In T 229/08 the opposition division had disregarded evidence designated as M12 because it was late-filed and because prima facie availability to the public could not be established. The board considered that it was primarily charged with reviewing the opposition division's exercise of its discretion. The provision of Art. 12(4) RPBA 2007 related to evidence which not only was not admitted but which also "could have been presented" in first instance proceedings. It was therefore evident that in both cases the board would have equal power to hold late-filed evidence inadmissible, whereby the party filing the evidence during appeal would have to overcome the additional hurdle of satisfying the board that its action in first presenting it in the statement setting out the grounds of appeal did not amount to tactical abuse.
In T 305/07 the appellant filed the experimental evidence which had not been admitted by the opposition division with its statement of the grounds of appeal. The board stated that the claims at issue differed from those dealt with by the opposition division and in relation to which it considered the experimental evidence as irrelevant. The board came to the conclusion that none of the experimental evidence submitted with the statement of the grounds of appeal was relevant to the present case. Hence, the board decided not to admit the experimental evidence filed with the statement of the grounds of appeal.
In T 795/14, the appellant had filed with its statement of grounds of appeal tests which the opposition division had regarded as inadmissible for prima facie lack of relevance. However, they related to the evaluation of inventive step, which had been the focus of the opposition division's decision; moreover, the appellant had filed five additional auxiliary requests and it could not be ruled out that they would become relevant to the evaluation of inventive step in one of those.

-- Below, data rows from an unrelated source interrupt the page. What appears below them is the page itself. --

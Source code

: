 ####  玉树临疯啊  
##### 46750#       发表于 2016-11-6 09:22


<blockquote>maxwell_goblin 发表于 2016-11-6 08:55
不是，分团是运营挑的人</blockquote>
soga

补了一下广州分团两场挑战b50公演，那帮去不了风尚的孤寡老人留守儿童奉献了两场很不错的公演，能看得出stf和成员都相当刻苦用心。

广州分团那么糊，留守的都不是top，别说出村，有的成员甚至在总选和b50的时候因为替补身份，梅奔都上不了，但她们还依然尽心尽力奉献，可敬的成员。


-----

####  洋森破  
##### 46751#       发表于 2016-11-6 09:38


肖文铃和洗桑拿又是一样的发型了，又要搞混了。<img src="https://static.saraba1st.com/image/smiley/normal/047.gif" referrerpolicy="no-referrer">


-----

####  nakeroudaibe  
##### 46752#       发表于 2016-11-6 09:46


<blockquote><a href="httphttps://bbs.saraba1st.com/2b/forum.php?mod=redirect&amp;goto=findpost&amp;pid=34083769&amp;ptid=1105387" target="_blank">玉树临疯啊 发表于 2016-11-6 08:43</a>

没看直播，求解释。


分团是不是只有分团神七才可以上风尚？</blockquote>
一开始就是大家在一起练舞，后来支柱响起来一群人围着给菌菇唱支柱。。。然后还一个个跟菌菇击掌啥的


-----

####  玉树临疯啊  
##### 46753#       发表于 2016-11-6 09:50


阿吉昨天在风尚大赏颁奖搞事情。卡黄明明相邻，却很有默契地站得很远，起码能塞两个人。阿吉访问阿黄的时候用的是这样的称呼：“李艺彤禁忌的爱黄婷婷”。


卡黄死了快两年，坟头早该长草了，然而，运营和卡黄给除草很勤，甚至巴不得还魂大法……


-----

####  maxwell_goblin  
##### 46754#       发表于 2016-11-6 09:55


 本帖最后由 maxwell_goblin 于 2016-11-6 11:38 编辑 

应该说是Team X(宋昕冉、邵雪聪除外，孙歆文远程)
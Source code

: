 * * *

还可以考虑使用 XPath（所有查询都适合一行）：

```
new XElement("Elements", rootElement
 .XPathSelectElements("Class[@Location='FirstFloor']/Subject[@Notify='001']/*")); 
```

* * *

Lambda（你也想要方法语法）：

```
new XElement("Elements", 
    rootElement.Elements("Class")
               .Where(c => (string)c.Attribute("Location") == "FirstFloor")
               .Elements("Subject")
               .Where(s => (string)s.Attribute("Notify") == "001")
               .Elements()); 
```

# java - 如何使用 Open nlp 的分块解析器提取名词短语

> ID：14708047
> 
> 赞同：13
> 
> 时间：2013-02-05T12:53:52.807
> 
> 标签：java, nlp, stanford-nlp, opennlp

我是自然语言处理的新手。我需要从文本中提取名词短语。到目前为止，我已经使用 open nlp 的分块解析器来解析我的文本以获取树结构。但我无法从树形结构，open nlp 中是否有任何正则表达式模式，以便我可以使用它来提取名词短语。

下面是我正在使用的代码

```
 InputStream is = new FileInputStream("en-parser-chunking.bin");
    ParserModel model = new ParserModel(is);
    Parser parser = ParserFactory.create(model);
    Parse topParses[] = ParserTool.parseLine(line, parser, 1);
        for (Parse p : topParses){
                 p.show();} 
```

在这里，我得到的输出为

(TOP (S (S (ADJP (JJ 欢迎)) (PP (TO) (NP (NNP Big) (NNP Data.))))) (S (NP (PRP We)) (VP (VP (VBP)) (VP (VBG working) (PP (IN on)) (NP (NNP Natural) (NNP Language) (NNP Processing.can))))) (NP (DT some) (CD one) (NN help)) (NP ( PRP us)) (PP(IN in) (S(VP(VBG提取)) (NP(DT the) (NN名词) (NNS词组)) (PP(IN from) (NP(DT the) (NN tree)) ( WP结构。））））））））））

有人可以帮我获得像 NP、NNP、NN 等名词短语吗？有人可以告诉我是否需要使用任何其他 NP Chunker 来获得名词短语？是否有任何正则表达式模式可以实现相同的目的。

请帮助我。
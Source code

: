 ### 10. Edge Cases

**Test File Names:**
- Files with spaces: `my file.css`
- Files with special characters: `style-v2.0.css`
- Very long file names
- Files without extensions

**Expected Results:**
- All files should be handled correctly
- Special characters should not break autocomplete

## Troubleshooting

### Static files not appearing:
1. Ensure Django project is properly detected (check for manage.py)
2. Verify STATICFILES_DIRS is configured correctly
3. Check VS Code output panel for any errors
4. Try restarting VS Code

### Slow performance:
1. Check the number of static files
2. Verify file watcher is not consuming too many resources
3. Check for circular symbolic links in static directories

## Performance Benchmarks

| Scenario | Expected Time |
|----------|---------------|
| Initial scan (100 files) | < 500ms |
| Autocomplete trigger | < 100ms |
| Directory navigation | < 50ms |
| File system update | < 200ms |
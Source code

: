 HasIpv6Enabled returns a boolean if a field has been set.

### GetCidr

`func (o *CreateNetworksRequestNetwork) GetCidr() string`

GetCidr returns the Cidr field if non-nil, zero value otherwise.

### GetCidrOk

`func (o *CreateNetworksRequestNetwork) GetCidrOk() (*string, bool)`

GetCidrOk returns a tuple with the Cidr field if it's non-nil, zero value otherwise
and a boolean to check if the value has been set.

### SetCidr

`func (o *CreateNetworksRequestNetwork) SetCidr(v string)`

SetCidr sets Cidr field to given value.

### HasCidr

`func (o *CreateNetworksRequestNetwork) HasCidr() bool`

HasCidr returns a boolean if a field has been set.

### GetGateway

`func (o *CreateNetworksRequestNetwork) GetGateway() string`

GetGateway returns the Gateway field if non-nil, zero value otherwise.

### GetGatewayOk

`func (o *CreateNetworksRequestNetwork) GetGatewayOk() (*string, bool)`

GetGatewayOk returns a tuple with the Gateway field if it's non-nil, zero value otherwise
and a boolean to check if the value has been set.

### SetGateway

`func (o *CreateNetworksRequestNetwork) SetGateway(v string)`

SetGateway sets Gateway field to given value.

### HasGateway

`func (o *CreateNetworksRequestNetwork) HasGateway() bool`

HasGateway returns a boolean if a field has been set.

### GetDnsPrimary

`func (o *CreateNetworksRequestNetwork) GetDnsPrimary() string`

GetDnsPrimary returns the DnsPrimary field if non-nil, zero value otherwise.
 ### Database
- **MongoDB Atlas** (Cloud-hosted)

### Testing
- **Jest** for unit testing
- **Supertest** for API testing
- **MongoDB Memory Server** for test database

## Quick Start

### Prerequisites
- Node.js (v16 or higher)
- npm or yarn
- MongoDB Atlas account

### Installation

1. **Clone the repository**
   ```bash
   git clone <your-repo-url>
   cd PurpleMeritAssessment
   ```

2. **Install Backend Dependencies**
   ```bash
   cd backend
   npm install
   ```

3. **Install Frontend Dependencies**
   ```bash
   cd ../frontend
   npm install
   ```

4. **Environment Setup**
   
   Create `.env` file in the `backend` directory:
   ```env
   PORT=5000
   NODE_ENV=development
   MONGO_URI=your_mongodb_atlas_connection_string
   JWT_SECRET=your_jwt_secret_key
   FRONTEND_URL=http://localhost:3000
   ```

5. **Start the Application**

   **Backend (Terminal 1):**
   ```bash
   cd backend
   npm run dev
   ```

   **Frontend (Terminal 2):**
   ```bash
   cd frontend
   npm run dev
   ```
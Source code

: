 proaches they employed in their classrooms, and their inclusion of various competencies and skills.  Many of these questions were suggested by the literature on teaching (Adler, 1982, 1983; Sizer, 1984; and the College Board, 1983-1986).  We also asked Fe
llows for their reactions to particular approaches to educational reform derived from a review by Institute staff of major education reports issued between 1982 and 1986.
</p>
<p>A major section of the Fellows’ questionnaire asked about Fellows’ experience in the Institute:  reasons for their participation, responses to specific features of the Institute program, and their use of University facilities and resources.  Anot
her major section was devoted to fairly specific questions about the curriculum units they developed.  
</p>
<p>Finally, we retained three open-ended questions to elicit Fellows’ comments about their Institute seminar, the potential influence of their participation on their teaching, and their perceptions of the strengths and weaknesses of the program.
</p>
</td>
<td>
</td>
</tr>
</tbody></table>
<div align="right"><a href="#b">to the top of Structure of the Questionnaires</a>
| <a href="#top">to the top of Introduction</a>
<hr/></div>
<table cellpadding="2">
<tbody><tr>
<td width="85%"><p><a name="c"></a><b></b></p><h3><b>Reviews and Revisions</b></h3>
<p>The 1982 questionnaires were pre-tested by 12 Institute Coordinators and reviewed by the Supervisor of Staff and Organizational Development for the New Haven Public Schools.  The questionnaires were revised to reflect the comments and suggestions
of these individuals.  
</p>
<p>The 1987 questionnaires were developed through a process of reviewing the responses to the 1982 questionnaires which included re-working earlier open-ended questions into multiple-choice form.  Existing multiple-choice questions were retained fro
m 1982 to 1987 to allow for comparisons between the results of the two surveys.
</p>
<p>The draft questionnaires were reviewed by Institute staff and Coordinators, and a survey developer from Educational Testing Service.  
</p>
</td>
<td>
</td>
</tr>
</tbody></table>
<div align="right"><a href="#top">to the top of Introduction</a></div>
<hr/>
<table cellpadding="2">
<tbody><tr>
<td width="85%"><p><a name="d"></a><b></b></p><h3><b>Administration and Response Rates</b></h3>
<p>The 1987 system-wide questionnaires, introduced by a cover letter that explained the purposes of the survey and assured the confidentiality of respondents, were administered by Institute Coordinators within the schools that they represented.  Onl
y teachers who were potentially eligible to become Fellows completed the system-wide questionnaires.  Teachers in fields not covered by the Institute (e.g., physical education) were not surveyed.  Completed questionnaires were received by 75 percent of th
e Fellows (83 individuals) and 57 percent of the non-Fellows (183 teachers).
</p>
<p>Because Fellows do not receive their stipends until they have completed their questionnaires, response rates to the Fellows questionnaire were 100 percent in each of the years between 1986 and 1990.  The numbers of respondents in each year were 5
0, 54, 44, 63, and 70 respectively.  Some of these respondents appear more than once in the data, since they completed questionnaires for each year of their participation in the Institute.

The board saw no reason not to admit the tests.
In T 971/11 the board held that a document which would have been admitted into appeal proceedings if it had been filed for the first time at the outset of those proceedings should not, however, be held inadmissible for the sole reason that it was already filed before the department of first instance (and not admitted), see on this point chapter V.A.3.5. "Review of first-instance discretionary decisions".